Analyzing data to build a machine learning model

Rômulo Peixoto
Analytics Vidhya

--

Today we will talk about my first project and the first iteration I did to predict if a client would subscribe to a term deposit from his/her information and figure out how that would come.

I got this data set from UCI Machine Learning Repository, and this data set was available from this article Moro et al., 2014, which used other kinds of tools to predict the subscription. They used R as the programming language and the metrics evaluated for the models were the area under the curve (AUC) and lift analysis, which consists of making a curve of cumulative deciles of the population plotted against the cumulative percentage of real answers, the area under this curve (ALIFT) is another metric that was evaluated.

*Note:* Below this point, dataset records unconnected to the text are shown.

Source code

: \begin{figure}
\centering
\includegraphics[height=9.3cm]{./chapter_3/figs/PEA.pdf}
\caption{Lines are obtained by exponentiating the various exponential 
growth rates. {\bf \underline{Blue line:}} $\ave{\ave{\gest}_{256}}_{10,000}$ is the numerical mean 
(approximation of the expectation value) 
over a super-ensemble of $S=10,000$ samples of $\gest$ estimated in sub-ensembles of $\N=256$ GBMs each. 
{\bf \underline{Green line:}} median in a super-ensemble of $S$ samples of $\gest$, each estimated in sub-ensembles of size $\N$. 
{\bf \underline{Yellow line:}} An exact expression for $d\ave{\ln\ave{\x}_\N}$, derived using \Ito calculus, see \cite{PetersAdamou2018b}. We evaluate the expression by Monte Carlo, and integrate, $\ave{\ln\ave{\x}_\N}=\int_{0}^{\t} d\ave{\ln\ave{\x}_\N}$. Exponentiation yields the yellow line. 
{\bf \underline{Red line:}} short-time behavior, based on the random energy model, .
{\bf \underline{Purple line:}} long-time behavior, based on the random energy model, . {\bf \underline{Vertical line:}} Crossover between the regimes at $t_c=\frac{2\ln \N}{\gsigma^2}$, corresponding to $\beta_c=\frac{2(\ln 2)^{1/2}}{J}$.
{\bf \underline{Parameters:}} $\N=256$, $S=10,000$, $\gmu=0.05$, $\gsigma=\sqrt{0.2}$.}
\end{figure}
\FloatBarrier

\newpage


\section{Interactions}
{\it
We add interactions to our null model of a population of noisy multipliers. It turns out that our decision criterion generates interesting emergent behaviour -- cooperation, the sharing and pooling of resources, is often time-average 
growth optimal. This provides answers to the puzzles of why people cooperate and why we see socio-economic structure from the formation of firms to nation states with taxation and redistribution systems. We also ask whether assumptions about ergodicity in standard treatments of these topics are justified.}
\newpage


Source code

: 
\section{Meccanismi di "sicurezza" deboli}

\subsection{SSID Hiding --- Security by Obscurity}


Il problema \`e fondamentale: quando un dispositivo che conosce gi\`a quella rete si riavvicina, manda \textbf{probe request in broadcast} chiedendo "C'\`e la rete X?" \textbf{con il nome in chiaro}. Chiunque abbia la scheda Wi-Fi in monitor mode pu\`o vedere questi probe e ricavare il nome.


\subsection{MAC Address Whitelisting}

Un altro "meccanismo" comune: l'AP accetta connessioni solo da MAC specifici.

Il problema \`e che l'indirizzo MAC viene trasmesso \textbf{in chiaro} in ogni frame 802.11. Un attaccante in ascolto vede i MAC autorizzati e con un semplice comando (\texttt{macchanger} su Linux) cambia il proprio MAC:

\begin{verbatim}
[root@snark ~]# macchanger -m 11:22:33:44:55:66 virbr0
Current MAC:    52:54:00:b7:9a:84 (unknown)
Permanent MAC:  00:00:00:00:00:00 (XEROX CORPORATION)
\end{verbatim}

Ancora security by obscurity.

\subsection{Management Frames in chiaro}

So, as usual, I’m going to be using python, as my programming language with all that juicy jupyter notebooks, pandas, and seaborn extravaganza we are all used to, and for this first iteration, I’m going to be just taking a look at this data, see what information can I extract before actually tackle it with some machine learning model, and building that marvelous dashboard so we can access this data more easily, and the dashboard tool of choice is streamlit, which I discovered and learned on the fly, check out.

You can check the codes here.

So, what’s the data for this challenge?

So, downloading the data from the web page I got 3 files, one with all entries, which are 45211 for full information and 4521 for sample information, this separation, according to the authors is due to the usage of heavier processing algorithms like if you want to use support vector machines, you might want to use this smaller set, another .txt file with some general information about the data sets.

So, there are also more datasets available, the bank additional data sets, these data sets contain a smaller population, 41188, but more importantly, more features, what does that mean? With more variables to make our models, so the standard bank data sets carry 17 variables in their content, no missing values, and refer to clients bank information only, the additional 3 variables, 20 in total, are for social and economic context information, and there are some missing values here, but for now, I’m trying to make it with bank information only.

Taking a sneak peek at the population

For starters, we need to take a look into how is this data distributed along with all the columns, and at first sight, I saw both columns day and month, and this play a very unpleasant task, converting these columns into a date format column, there a few ways I found on the internet for doing so, but, they are incredibly over-complicated to do, so, I did in the old fashion way, opened Google Sheets and added by hand all year values, which wasn’t that hard actually, in the data set page it says that the information is from 2008 to 2010.

Note: I lost a big chunk of my time trying to figure this out, if you want to talk to me why I went rogue here, feel free to leave a comment.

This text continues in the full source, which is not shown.